▶ Exercise goal: For every entry that follows, return an identical copy.

----- Data to process -----

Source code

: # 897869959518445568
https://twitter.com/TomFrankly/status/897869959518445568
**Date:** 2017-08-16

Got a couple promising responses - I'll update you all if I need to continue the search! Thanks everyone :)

-----

▶ Task response:
Source code

: # 897869959518445568
https://twitter.com/TomFrankly/status/897869959518445568
**Date:** 2017-08-16

Got a couple promising responses - I'll update you all if I need to continue the search! Thanks everyone :)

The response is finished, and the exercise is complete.